On Computing the Shattering Coefficient to Analyze the Bias of Supervised Learning Algorithms with Applications to Deep Learning
Rodrigo Mello
Date: 15:15 – 16:00, Tuesday, 17.03.2020
Location: Minnaert – 2.02
Title: On Computing the Shattering Coefficient to Analyze the Bias of Supervised Learning Algorithms with Applications to Deep Learning
Abstract: The Statistical Learning Theory (SLT) provides the foundation to ensure that a supervised algorithm generalizes the mapping f : X → Y given f is selected from its search space bias F. SLT depends on the Shattering coefficient function N (F, n) to upper bound the empirical risk minimization principle, from which one can estimate the necessary training sample size to ensure the probabilistic learning convergence and, most importantly, the characterization of the capacity of F, including its under and overfitting abilities while addressing specific target problems.
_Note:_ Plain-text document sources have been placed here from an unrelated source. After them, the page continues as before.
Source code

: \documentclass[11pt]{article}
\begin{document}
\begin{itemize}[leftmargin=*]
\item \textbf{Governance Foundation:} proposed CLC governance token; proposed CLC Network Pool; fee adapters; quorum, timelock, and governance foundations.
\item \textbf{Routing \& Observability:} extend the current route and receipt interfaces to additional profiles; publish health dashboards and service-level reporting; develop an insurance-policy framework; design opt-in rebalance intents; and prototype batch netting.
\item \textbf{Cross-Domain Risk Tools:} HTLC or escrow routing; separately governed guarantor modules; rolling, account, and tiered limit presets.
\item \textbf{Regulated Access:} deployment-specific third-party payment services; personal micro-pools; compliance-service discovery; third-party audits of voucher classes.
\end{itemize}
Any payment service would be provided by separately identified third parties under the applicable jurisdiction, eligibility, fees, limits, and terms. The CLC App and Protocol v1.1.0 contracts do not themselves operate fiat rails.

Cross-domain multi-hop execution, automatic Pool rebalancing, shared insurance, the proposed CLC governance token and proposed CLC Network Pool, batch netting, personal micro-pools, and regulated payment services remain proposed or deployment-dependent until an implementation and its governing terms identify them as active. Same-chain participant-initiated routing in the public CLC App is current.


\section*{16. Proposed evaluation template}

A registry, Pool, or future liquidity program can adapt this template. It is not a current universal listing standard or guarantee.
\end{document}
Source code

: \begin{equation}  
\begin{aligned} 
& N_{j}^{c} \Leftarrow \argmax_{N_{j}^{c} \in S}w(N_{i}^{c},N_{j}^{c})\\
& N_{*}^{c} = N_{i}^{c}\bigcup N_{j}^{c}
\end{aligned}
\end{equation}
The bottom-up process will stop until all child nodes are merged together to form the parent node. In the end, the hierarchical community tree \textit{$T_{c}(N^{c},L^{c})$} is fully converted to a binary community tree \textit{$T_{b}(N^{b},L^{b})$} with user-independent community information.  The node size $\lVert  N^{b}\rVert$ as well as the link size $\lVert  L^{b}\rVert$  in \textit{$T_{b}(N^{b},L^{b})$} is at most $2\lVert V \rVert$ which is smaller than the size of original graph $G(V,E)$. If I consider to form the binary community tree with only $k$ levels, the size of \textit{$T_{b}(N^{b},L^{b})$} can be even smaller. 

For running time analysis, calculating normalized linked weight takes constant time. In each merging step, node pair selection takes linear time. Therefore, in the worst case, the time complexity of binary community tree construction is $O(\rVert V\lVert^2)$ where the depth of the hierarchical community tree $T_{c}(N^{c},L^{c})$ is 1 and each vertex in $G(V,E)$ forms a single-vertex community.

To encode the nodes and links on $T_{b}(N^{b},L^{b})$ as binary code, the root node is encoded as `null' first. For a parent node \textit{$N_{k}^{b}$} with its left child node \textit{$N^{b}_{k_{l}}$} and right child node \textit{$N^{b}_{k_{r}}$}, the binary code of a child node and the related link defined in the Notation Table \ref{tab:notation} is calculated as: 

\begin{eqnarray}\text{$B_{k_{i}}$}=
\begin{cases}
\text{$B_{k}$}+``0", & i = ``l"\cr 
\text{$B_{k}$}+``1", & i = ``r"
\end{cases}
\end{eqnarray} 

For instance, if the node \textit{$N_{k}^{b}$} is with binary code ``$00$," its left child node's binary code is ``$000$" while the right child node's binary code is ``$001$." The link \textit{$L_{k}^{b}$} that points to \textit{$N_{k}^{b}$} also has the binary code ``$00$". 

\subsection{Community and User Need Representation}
However, the precise computation of the Shattering coefficient is still an open problem, which we address in this paper by firstly estimating the maximal number of hyperplanes required to shatter any data sample based on the recent contributions by Har-Peled and Jones, and then we estimate the Shattering coefficient for both binary and multi-class problems. As main contributions, (i) our approach allows to study the complexity of the search space bias F, (ii) estimate training sample sizes, and (iii) parametrize the number of hyperplanes necessary to address some supervised task, what is specially appealing to deep neural networks, as evidenced by our experiments.